Could each entry be returned exactly as it appears?

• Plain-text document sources
════════════════════

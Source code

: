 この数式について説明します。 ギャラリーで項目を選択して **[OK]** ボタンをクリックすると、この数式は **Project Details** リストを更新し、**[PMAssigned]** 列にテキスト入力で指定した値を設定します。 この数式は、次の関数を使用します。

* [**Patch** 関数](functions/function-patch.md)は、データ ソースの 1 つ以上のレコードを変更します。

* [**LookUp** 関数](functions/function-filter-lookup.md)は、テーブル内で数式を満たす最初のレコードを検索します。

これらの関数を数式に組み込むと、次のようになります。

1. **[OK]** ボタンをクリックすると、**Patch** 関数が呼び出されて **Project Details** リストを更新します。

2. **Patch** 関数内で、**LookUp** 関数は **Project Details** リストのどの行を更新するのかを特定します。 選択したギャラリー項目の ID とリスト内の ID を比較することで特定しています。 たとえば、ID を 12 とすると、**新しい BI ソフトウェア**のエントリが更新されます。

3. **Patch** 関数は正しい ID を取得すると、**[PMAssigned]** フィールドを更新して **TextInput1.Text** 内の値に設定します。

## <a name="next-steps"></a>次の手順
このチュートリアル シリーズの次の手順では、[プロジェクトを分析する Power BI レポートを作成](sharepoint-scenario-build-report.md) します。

════════════════════

• Output for this exercise
Source code

: この数式について説明します。 ギャラリーで項目を選択して **[OK]** ボタンをクリックすると、この数式は **Project Details** リストを更新し、**[PMAssigned]** 列にテキスト入力で指定した値を設定します。 この数式は、次の関数を使用します。

* [**Patch** 関数](functions/function-patch.md)は、データ ソースの 1 つ以上のレコードを変更します。

* [**LookUp** 関数](functions/function-filter-lookup.md)は、テーブル内で数式を満たす最初のレコードを検索します。

これらの関数を数式に組み込むと、次のようになります。

1. **[OK]** ボタンをクリックすると、**Patch** 関数が呼び出されて **Project Details** リストを更新します。

2. **Patch** 関数内で、**LookUp** 関数は **Project Details** リストのどの行を更新するのかを特定します。 選択したギャラリー項目の ID とリスト内の ID を比較することで特定しています。 たとえば、ID を 12 とすると、**新しい BI ソフトウェア**のエントリが更新されます。

3. **Patch** 関数は正しい ID を取得すると、**[PMAssigned]** フィールドを更新して **TextInput1.Text** 内の値に設定します。

## <a name="next-steps"></a>次の手順
このチュートリアル シリーズの次の手順では、[プロジェクトを分析する Power BI レポートを作成](sharepoint-scenario-build-report.md) します。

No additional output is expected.